> _How to complete this task_
Each line below that holds the word "Resource" counts once; state the total number of such lines and nothing else.

> _Given information_

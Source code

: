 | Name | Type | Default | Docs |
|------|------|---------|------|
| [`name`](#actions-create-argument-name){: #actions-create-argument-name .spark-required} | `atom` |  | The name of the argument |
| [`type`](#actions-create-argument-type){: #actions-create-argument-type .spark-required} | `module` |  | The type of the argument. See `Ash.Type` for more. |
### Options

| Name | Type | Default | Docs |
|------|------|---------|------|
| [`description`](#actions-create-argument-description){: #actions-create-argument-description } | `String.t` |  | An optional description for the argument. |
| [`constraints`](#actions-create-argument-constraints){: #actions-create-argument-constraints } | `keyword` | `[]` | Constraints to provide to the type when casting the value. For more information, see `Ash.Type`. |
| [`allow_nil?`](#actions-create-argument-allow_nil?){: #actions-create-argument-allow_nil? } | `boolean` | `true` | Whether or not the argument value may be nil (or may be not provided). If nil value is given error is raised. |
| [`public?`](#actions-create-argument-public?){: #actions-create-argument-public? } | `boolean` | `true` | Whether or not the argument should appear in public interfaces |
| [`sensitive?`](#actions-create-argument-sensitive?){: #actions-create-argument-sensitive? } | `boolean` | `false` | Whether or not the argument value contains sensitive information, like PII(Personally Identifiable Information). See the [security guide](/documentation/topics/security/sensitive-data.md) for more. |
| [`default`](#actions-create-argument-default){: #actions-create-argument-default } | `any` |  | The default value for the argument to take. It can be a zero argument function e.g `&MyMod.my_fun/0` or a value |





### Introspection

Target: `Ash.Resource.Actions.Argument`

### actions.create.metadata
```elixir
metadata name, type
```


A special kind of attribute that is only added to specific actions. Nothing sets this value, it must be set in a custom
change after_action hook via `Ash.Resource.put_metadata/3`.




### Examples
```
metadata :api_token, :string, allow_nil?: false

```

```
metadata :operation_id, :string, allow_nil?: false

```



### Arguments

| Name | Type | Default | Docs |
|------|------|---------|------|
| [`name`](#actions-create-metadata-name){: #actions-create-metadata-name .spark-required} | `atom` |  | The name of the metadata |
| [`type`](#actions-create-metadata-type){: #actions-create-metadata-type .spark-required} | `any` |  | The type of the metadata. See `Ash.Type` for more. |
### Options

* * *

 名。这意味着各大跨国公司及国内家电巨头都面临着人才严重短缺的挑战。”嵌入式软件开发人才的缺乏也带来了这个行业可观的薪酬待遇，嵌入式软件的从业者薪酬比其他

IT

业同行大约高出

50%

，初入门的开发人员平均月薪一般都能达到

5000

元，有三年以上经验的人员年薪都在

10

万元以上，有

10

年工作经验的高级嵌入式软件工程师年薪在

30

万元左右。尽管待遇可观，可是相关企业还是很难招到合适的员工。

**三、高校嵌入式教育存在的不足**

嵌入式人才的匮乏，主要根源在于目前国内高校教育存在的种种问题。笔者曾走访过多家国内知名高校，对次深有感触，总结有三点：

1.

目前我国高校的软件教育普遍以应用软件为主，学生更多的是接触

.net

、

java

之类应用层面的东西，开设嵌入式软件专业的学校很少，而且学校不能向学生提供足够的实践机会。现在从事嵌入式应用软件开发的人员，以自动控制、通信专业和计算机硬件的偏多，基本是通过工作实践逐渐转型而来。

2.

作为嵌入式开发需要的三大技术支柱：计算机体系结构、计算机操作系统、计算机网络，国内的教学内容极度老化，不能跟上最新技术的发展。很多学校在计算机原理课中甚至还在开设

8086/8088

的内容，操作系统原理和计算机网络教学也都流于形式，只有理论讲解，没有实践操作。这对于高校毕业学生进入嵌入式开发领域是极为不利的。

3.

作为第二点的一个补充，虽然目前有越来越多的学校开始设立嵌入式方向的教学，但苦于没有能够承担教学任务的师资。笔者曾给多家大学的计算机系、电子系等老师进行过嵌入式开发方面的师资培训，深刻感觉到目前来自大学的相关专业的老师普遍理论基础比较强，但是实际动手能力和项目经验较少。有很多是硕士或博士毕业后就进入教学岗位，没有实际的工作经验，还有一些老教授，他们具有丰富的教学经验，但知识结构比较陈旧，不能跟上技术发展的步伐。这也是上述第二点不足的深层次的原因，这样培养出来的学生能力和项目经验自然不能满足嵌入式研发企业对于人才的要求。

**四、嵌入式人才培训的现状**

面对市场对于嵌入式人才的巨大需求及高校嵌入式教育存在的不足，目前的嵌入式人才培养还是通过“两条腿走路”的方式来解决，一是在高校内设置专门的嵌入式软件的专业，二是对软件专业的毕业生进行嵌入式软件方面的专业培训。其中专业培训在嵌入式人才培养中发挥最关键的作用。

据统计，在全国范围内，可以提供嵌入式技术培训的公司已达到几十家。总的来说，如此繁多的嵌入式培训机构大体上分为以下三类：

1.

> _Answer below_
2